_TASK TO COMPLETE:_
Each entry below is to be transcribed exactly.

** Opening DATA SHOWN block **

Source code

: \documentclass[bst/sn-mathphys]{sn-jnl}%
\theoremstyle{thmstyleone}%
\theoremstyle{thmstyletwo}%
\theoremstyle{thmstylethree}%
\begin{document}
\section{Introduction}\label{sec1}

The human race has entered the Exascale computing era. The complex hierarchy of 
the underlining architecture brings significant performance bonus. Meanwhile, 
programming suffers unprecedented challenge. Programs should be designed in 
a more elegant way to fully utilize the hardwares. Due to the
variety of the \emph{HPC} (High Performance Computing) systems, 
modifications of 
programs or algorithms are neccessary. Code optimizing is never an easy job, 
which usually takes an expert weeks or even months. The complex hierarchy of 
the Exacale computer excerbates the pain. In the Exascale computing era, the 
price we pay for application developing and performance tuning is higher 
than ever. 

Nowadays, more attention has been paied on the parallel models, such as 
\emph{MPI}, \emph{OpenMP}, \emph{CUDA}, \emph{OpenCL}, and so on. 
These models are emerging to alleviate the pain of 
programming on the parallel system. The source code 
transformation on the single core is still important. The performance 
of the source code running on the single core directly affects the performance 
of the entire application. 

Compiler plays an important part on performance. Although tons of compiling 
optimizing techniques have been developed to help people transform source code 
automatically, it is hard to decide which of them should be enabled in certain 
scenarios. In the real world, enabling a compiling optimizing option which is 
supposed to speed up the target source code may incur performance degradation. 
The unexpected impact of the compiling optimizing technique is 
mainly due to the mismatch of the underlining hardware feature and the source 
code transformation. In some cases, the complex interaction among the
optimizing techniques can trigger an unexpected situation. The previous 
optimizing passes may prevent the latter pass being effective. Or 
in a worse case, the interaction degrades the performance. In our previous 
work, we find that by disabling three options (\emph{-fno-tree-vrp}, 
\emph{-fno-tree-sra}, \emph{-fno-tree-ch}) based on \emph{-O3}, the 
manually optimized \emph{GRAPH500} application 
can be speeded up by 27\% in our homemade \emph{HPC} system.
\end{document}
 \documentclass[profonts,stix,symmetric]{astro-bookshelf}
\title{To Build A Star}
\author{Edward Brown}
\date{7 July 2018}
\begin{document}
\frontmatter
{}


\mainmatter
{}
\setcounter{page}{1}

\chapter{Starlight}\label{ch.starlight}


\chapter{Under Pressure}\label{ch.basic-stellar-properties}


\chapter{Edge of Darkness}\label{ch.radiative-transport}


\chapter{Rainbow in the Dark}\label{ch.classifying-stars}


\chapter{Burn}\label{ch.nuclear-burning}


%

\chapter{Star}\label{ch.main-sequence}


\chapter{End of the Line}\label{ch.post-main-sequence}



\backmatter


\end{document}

** Closing DATA SHOWN block **

_SOLUTION TO THE EXERCISE:_
Source code

: \documentclass[bst/sn-mathphys]{sn-jnl}%
\theoremstyle{thmstyleone}%
\theoremstyle{thmstyletwo}%
\theoremstyle{thmstylethree}%
\begin{document}
\section{Introduction}\label{sec1}

The human race has entered the Exascale computing era. The complex hierarchy of 
the underlining architecture brings significant performance bonus. Meanwhile, 
programming suffers unprecedented challenge. Programs should be designed in 
a more elegant way to fully utilize the hardwares. Due to the
variety of the \emph{HPC} (High Performance Computing) systems, 
modifications of 
programs or algorithms are neccessary. Code optimizing is never an easy job, 
which usually takes an expert weeks or even months. The complex hierarchy of 
the Exacale computer excerbates the pain. In the Exascale computing era, the 
price we pay for application developing and performance tuning is higher 
than ever. 

Nowadays, more attention has been paied on the parallel models, such as 
\emph{MPI}, \emph{OpenMP}, \emph{CUDA}, \emph{OpenCL}, and so on. 
These models are emerging to alleviate the pain of 
programming on the parallel system. The source code 
transformation on the single core is still important. The performance 
of the source code running on the single core directly affects the performance 
of the entire application. 

Compiler plays an important part on performance. Although tons of compiling 
optimizing techniques have been developed to help people transform source code 
automatically, it is hard to decide which of them should be enabled in certain 
scenarios. In the real world, enabling a compiling optimizing option which is 
supposed to speed up the target source code may incur performance degradation. 
The unexpected impact of the compiling optimizing technique is 
mainly due to the mismatch of the underlining hardware feature and the source 
code transformation. In some cases, the complex interaction among the
optimizing techniques can trigger an unexpected situation. The previous 
optimizing passes may prevent the latter pass being effective. Or 
in a worse case, the interaction degrades the performance. In our previous 
work, we find that by disabling three options (\emph{-fno-tree-vrp}, 
\emph{-fno-tree-sra}, \emph{-fno-tree-ch}) based on \emph{-O3}, the 
manually optimized \emph{GRAPH500} application 
can be speeded up by 27\% in our homemade \emph{HPC} system.
\end{document}
 \documentclass[profonts,stix,symmetric]{astro-bookshelf}
\title{To Build A Star}
\author{Edward Brown}
\date{7 July 2018}
\begin{document}
\frontmatter
{}


\mainmatter
{}
\setcounter{page}{1}

\chapter{Starlight}\label{ch.starlight}


\chapter{Under Pressure}\label{ch.basic-stellar-properties}


\chapter{Edge of Darkness}\label{ch.radiative-transport}


\chapter{Rainbow in the Dark}\label{ch.classifying-stars}


\chapter{Burn}\label{ch.nuclear-burning}


%

\chapter{Star}\label{ch.main-sequence}


\chapter{End of the Line}\label{ch.post-main-sequence}



\backmatter


\end{document}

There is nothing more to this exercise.